Asterisk does have the ability to specify the fields it outputs by default:

Master.csv => ${CSV_QUOTE(${CDR(clid)})},${CSV_QUOTE(${CDR(src)})},${CSV_QUOTE(${CDR(dst)})},${CSV_QUOTE(${CDR(dcontext)})},${CSV_QUOTE(${CDR(channel)})},${CSV_QUOTE(${CDR(dstchannel)})},${CSV_QUOTE(${CDR(lastapp)})},${CSV_QUOTE(${CDR(lastdata)})},${CSV_QUOTE(${CDR(start)})},${CSV_QUOTE(${CDR(answer)})},${CSV_QUOTE(${CDR(end)})},${CSV_QUOTE(${CDR(duration,f)})},${CSV_QUOTE(${CDR(billsec,f)})},${CSV_QUOTE(${CDR(disposition)})},${CSV_QUOTE(${CDR(amaflags)})},${CSV_QUOTE(${CDR(accountcode)})},${CSV_QUOTE(${CDR(uniqueid)})},${CSV_QUOTE(${CDR(userfield)})},${CDR(sequence)}

So, looking at the format of the cdr_custom.conf file in the configuration it just outputs a string to a file. That string has several variables. I can change the string to output anything I want. So, why not have it output raw JSON?

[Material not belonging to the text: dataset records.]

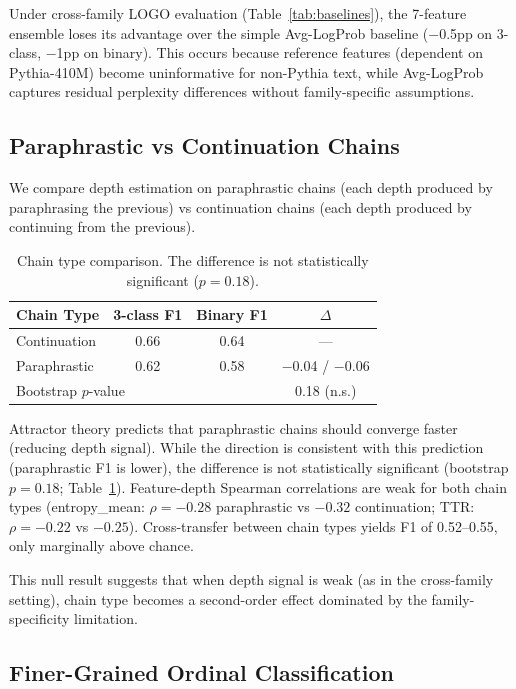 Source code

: \documentclass[11pt,a4paper]{article}
\begin{document}
Under cross-family LOGO evaluation (Table~\ref{tab:baselines}), the 7-feature ensemble loses its advantage over the simple Avg-LogProb baseline ($-$0.5pp on 3-class, $-$1pp on binary).
This occurs because reference features (dependent on Pythia-410M) become uninformative for non-Pythia text, while Avg-LogProb captures residual perplexity differences without family-specific assumptions.

\subsection{Paraphrastic vs Continuation Chains}
\label{sec:para}

We compare depth estimation on paraphrastic chains (each depth produced by paraphrasing the previous) vs continuation chains (each depth produced by continuing from the previous).

\begin{table}[h]
\centering
\caption{Chain type comparison. The difference is not statistically significant ($p = 0.18$).}
\label{tab:para}
\begin{tabular}{lccc}
\toprule
Chain Type & 3-class F1 & Binary F1 & $\Delta$ \\
\midrule
Continuation & 0.66 & 0.64 & --- \\
Paraphrastic & 0.62 & 0.58 & $-$0.04 / $-$0.06 \\
\midrule
\multicolumn{3}{l}{Bootstrap $p$-value} & 0.18 (n.s.) \\
\bottomrule
\end{tabular}
\end{table}

Attractor theory predicts that paraphrastic chains should converge faster (reducing depth signal).
While the direction is consistent with this prediction (paraphrastic F1 is lower), the difference is not statistically significant (bootstrap $p = 0.18$; Table~\ref{tab:para}).
Feature-depth Spearman correlations are weak for both chain types (entropy\_mean: $\rho = -0.28$ paraphrastic vs $-0.32$ continuation; TTR: $\rho = -0.22$ vs $-0.25$).
Cross-transfer between chain types yields F1 of 0.52--0.55, only marginally above chance.

This null result suggests that when depth signal is weak (as in the cross-family setting), chain type becomes a second-order effect dominated by the family-specificity limitation.

\subsection{Finer-Grained Ordinal Classification}
\label{sec:ordinal}
\end{document}

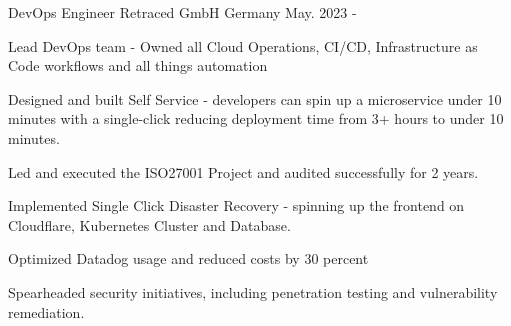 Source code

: 

\begin{cventries}

  \cventry
    { DevOps Engineer } %
    {Retraced GmbH} %
    {Germany} %
    {May. 2023 - } %
    {
      \begin{cvitems} %
        \item {Lead DevOps team - Owned all Cloud Operations, CI/CD, Infrastructure as Code workflows and all things automation}
        \item {Designed and built Self Service - developers can spin up a microservice under 10 minutes with a single-click reducing deployment time from 3+ hours to under 10 minutes.}
        \item {Led and executed the ISO27001 Project and audited successfully for 2 years.}
        \item {Implemented Single Click Disaster Recovery - spinning up the frontend on Cloudflare, Kubernetes Cluster and Database. }
        \item {Optimized Datadog usage and reduced costs by 30 percent }
        \item {Spearheaded security initiatives, including penetration testing and vulnerability remediation.}
      \end{cvitems}
    }


\end{cventries}
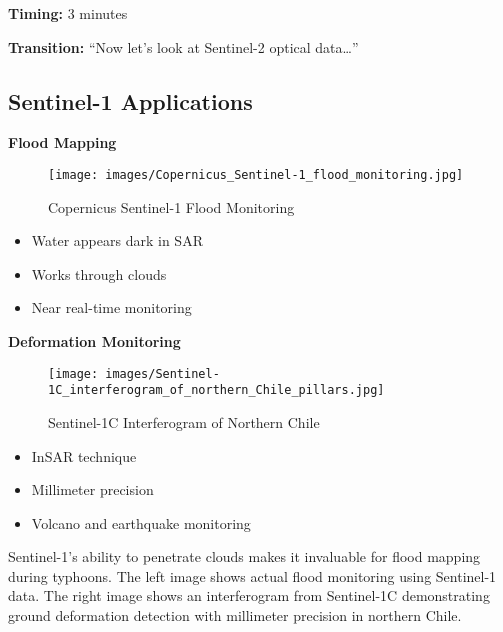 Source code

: \documentclass[
  letterpaper,
  DIV=11,
  numbers=noendperiod]{scrartcl}
\providecommand{\tightlist}{%
  \setlength{\itemsep}{0pt}\setlength{\parskip}{0pt}}
\begin{document}
\textbf{Timing:} 3 minutes

\textbf{Transition:} ``Now let's look at Sentinel-2 optical
data\ldots{}''

\subsection{Sentinel-1 Applications}\label{sentinel-1-applications}

\textbf{Flood Mapping}

\begin{figure}[H]

{\centering \texttt{[image: images/Copernicus\_Sentinel-1\_flood\_monitoring.jpg]}

}

\caption{Copernicus Sentinel-1 Flood Monitoring}

\end{figure}%

\begin{itemize}
\tightlist
\item
  Water appears dark in SAR
\item
  Works through clouds
\item
  Near real-time monitoring
\end{itemize}

\textbf{Deformation Monitoring}

\begin{figure}[H]

{\centering \texttt{[image: images/Sentinel-1C\_interferogram\_of\_northern\_Chile\_pillars.jpg]}

}

\caption{Sentinel-1C Interferogram of Northern Chile}

\end{figure}%

\begin{itemize}
\tightlist
\item
  InSAR technique
\item
  Millimeter precision
\item
  Volcano and earthquake monitoring
\end{itemize}

Sentinel-1's ability to penetrate clouds makes it invaluable for flood
mapping during typhoons. The left image shows actual flood monitoring
using Sentinel-1 data. The right image shows an interferogram from
Sentinel-1C demonstrating ground deformation detection with millimeter
precision in northern Chile.
\end{document}
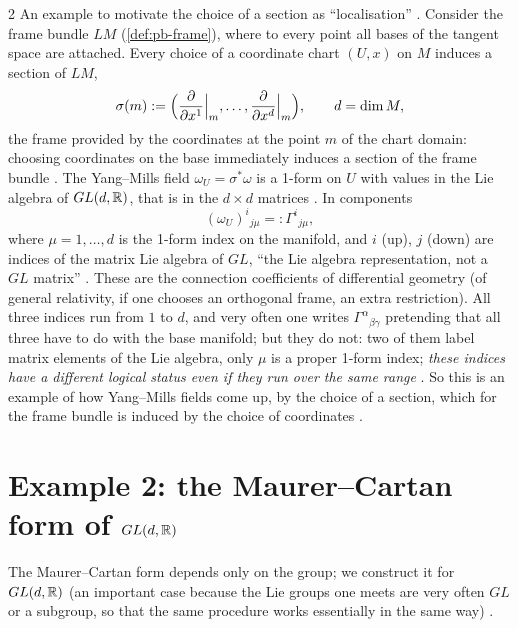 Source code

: \begin{paracol}{2}
An example to motivate the choice of a section as ``localisation''   . Consider the frame bundle $LM$ (\cref{def:pb-frame}), where to every point all bases of the tangent space are attached. Every choice of a coordinate chart $(U,x)$ on $M$ induces a section of $LM$,
\[
  \sigma(m):=\Bigl(\frac{\partial}{\partial x^1}\Big|_m,\dots,\frac{\partial}{\partial x^{d}}\Big|_m\Bigr),\qquad d=\dim M,
\]
the frame provided by the coordinates at the point $m$ of the chart domain: choosing coordinates on the base immediately induces a section of the frame bundle      . The Yang--Mills field $\omega_U=\sigma^*\omega$ is a 1-form on $U$ with values in the Lie algebra of $GL(d,\mathbb{R})$, that is in the $d\times d$ matrices  . In components
\[
  (\omega_U)^i{}_{j\mu}=:\Gamma^i{}_{j\mu},
\]
where $\mu=1,\dots,d$ is the 1-form index on the manifold, and $i$ (up), $j$ (down) are indices of the matrix Lie algebra of $GL$, ``the Lie algebra representation, not a $GL$ matrix''   . These are the connection coefficients of differential geometry (of general relativity, if one chooses an orthogonal frame, an extra restriction). All three indices run from $1$ to $d$, and very often one writes $\Gamma^\alpha{}_{\beta\gamma}$ pretending that all three have to do with the base manifold; but they do not: two of them label matrix elements of the Lie algebra, only $\mu$ is a proper 1-form index; \emph{these indices have a different logical status even if they run over the same range}   . So this is an example of how Yang--Mills fields come up, by the choice of a section, which for the frame bundle is induced by the choice of coordinates  .

\section{Example 2: the Maurer--Cartan form of $GL(d,\mathbb{R})$}\label{sec:ym-mc}

The Maurer--Cartan form depends only on the group; we construct it for $GL(d,\mathbb{R})$ (an important case because the Lie groups one meets are very often $GL$ or a subgroup, so that the same procedure works essentially in the same way)    .


\end{paracol}
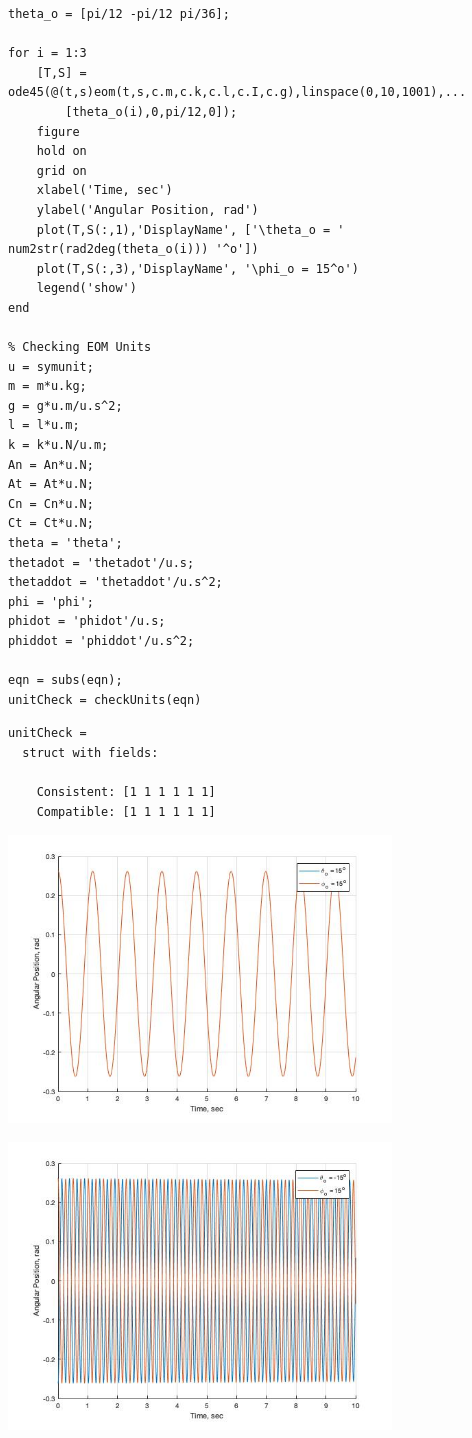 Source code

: \begin{lstlisting}[frame=lines,style=Matlab-editor]
theta_o = [pi/12 -pi/12 pi/36];

for i = 1:3
    [T,S] = ode45(@(t,s)eom(t,s,c.m,c.k,c.l,c.I,c.g),linspace(0,10,1001),...
        [theta_o(i),0,pi/12,0]);
    figure
    hold on
    grid on
    xlabel('Time, sec')
    ylabel('Angular Position, rad')
    plot(T,S(:,1),'DisplayName', ['\theta_o = ' num2str(rad2deg(theta_o(i))) '^o'])
    plot(T,S(:,3),'DisplayName', '\phi_o = 15^o')
    legend('show')
end

% Checking EOM Units
u = symunit;
m = m*u.kg;
g = g*u.m/u.s^2;
l = l*u.m;
k = k*u.N/u.m;
An = An*u.N;
At = At*u.N;
Cn = Cn*u.N;
Ct = Ct*u.N;
theta = 'theta';
thetadot = 'thetadot'/u.s;
thetaddot = 'thetaddot'/u.s^2;
phi = 'phi';
phidot = 'phidot'/u.s;
phiddot = 'phiddot'/u.s^2;

eqn = subs(eqn);
unitCheck = checkUnits(eqn)
\end{lstlisting}
\color{gray} \begin{verbatim}
unitCheck =
  struct with fields:

    Consistent: [1 1 1 1 1 1]
    Compatible: [1 1 1 1 1 1]
\end{verbatim} \color{black}
\center
\includegraphics[center,width=4in]{rigid_01.jpg}

\includegraphics[center,width=4in]{rigid_02.jpg}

Master.json => {"clid":${QUOTE(${CDR(clid)})}, "src":${QUOTE(${CDR(src)})}, "dst":${QUOTE(${CDR(dst)})}, "dcontext":${QUOTE(${CDR(dcontext)})}, "channel":${QUOTE(${CDR(channel)})}, "dstchannel":${QUOTE(${CDR(dstchannel)})}, "lastapp":${QUOTE(${CDR(lastapp)})}, "lastdata":${QUOTE(${CDR(lastdata)})}, "start":${QUOTE(${CDR(start)})}, "answer":${QUOTE(${CDR(answer)})}, "end":${QUOTE(${CDR(end)})}, "duration":${QUOTE(${CDR(duration, f)})}, "billsec":${QUOTE(${CDR(billsec, f)})}, "disposition":${QUOTE(${CDR(disposition)})}, "amaflags":${QUOTE(${CDR(amaflags)})}, "accountcode":${QUOTE(${CDR(accountcode)})}, "uniqueid":${QUOTE(${CDR(uniqueid)})}, "userfield":${QUOTE(${CDR(userfield)})}, "sequence":${QUOTE(${CDR(sequence)})}}

A big difference is the CSV_QUOTE function becomes just plain QUOTE. What this does is take the inner double quotes and instead use a backslash to escape the inner quote. Both of these functions as asterisk defaults and can be found in the Asterisk documentation. Since this is JSON formatted I added field names in there and the start and end brackets.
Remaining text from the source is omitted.